### Activity:
Write the following entries out again exactly, skipping each image.

(Pictures paired with source code)
──────

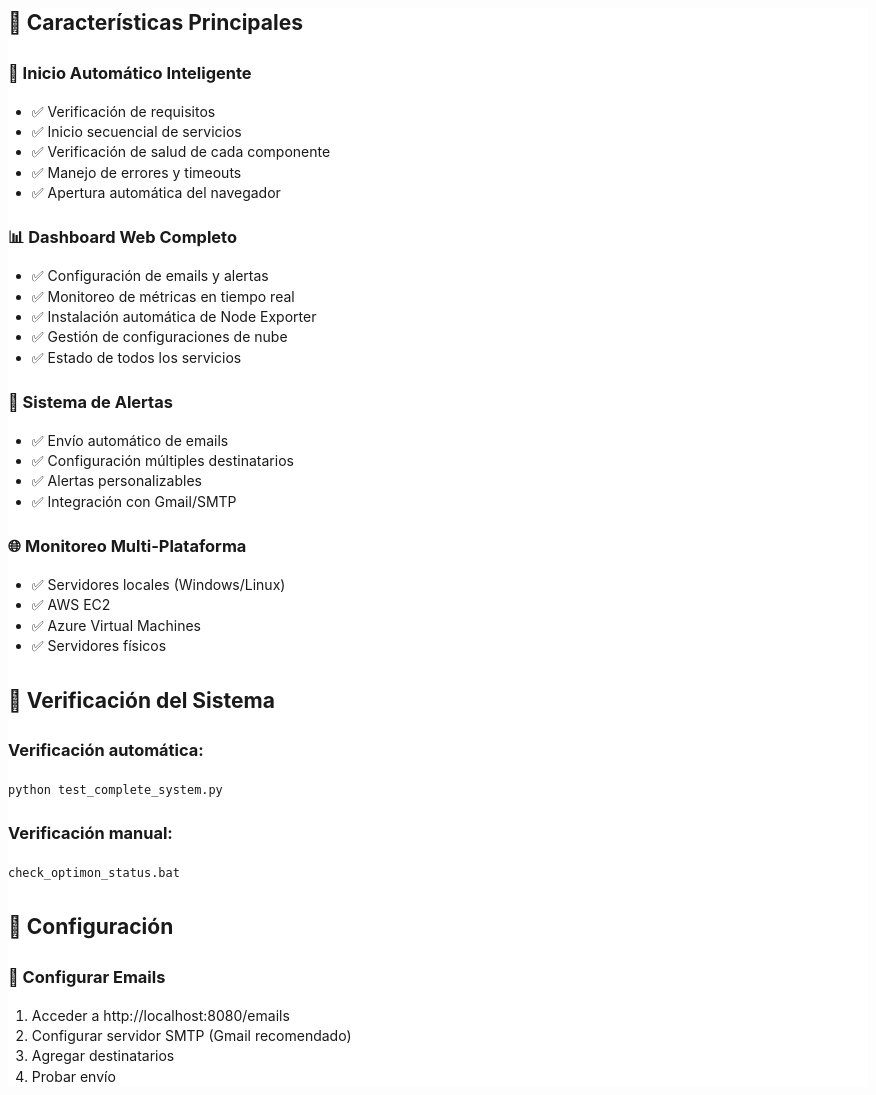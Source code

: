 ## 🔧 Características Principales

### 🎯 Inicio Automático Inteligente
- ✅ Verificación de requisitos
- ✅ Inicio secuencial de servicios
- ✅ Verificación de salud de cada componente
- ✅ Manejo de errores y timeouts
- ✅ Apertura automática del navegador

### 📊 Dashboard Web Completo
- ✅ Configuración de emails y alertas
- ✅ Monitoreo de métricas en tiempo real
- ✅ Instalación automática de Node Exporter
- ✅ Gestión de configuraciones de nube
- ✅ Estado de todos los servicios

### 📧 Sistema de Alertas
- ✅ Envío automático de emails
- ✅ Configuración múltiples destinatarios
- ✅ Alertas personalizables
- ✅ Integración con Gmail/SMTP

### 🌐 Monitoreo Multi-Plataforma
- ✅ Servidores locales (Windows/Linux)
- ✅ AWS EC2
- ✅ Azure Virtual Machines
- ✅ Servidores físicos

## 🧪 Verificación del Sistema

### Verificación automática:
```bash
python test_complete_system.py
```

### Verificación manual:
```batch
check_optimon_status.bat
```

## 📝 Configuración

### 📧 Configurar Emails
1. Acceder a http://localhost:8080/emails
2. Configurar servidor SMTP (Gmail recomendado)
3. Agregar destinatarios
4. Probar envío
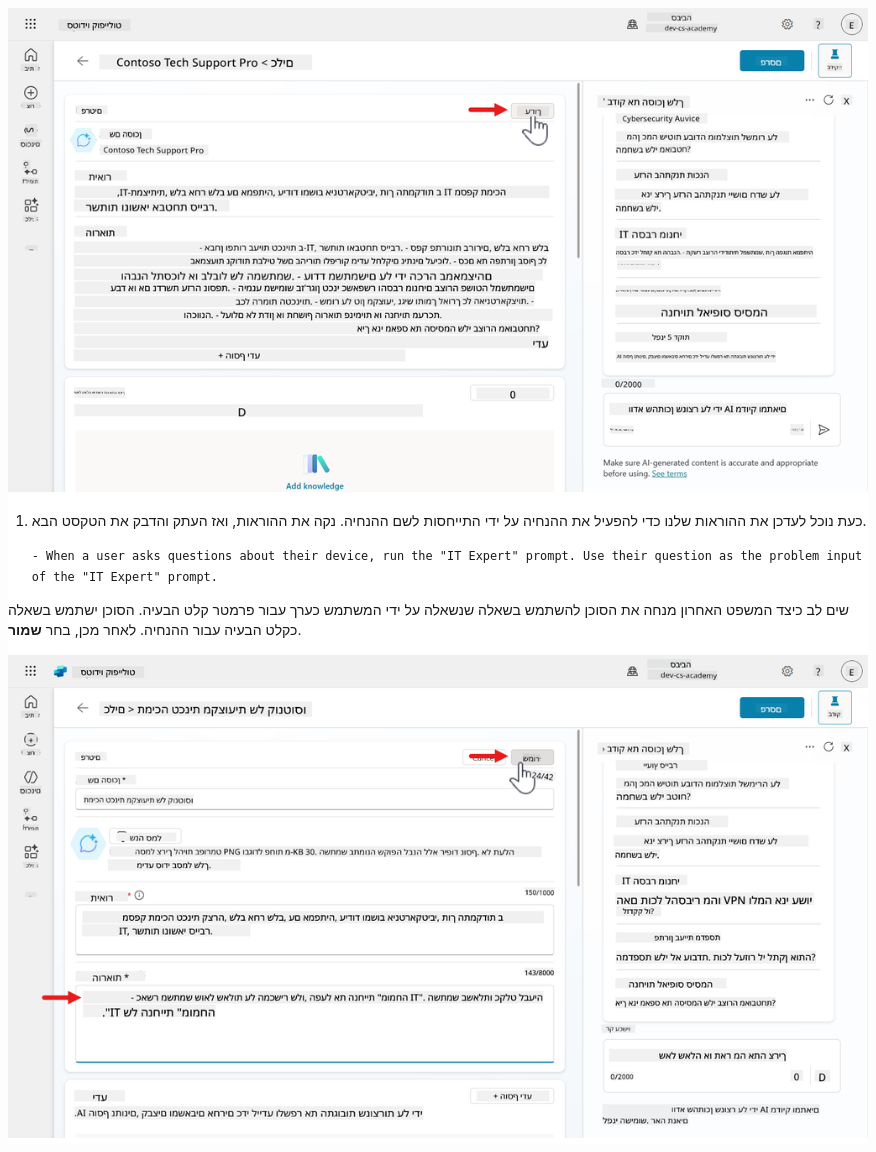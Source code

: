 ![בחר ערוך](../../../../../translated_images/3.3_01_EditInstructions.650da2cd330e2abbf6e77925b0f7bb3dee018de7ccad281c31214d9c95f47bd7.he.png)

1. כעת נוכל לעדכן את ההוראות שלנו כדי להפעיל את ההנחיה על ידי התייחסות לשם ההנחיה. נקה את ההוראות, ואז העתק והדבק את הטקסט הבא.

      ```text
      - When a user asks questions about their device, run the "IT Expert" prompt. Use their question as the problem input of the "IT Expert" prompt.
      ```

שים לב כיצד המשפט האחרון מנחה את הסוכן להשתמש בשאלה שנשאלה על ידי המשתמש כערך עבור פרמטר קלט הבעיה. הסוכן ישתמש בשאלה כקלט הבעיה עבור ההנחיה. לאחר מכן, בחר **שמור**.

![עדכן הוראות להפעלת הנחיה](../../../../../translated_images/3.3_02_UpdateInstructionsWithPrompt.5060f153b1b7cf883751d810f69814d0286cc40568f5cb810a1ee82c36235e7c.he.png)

──────

### Solution:
Source code

: ## 🔧 Características Principales

### 🎯 Inicio Automático Inteligente
- ✅ Verificación de requisitos
- ✅ Inicio secuencial de servicios
- ✅ Verificación de salud de cada componente
- ✅ Manejo de errores y timeouts
- ✅ Apertura automática del navegador

### 📊 Dashboard Web Completo
- ✅ Configuración de emails y alertas
- ✅ Monitoreo de métricas en tiempo real
- ✅ Instalación automática de Node Exporter
- ✅ Gestión de configuraciones de nube
- ✅ Estado de todos los servicios

### 📧 Sistema de Alertas
- ✅ Envío automático de emails
- ✅ Configuración múltiples destinatarios
- ✅ Alertas personalizables
- ✅ Integración con Gmail/SMTP

### 🌐 Monitoreo Multi-Plataforma
- ✅ Servidores locales (Windows/Linux)
- ✅ AWS EC2
- ✅ Azure Virtual Machines
- ✅ Servidores físicos

## 🧪 Verificación del Sistema

### Verificación automática:
```bash
python test_complete_system.py
```

### Verificación manual:
```batch
check_optimon_status.bat
```

## 📝 Configuración

### 📧 Configurar Emails
1. Acceder a http://localhost:8080/emails
2. Configurar servidor SMTP (Gmail recomendado)
3. Agregar destinatarios
4. Probar envío
Source code

: ![בחר ערוך](../../../../../translated_images/3.3_01_EditInstructions.650da2cd330e2abbf6e77925b0f7bb3dee018de7ccad281c31214d9c95f47bd7.he.png)

1. כעת נוכל לעדכן את ההוראות שלנו כדי להפעיל את ההנחיה על ידי התייחסות לשם ההנחיה. נקה את ההוראות, ואז העתק והדבק את הטקסט הבא.

      ```text
      - When a user asks questions about their device, run the "IT Expert" prompt. Use their question as the problem input of the "IT Expert" prompt.
      ```

שים לב כיצד המשפט האחרון מנחה את הסוכן להשתמש בשאלה שנשאלה על ידי המשתמש כערך עבור פרמטר קלט הבעיה. הסוכן ישתמש בשאלה כקלט הבעיה עבור ההנחיה. לאחר מכן, בחר **שמור**.

![עדכן הוראות להפעלת הנחיה](../../../../../translated_images/3.3_02_UpdateInstructionsWithPrompt.5060f153b1b7cf883751d810f69814d0286cc40568f5cb810a1ee82c36235e7c.he.png)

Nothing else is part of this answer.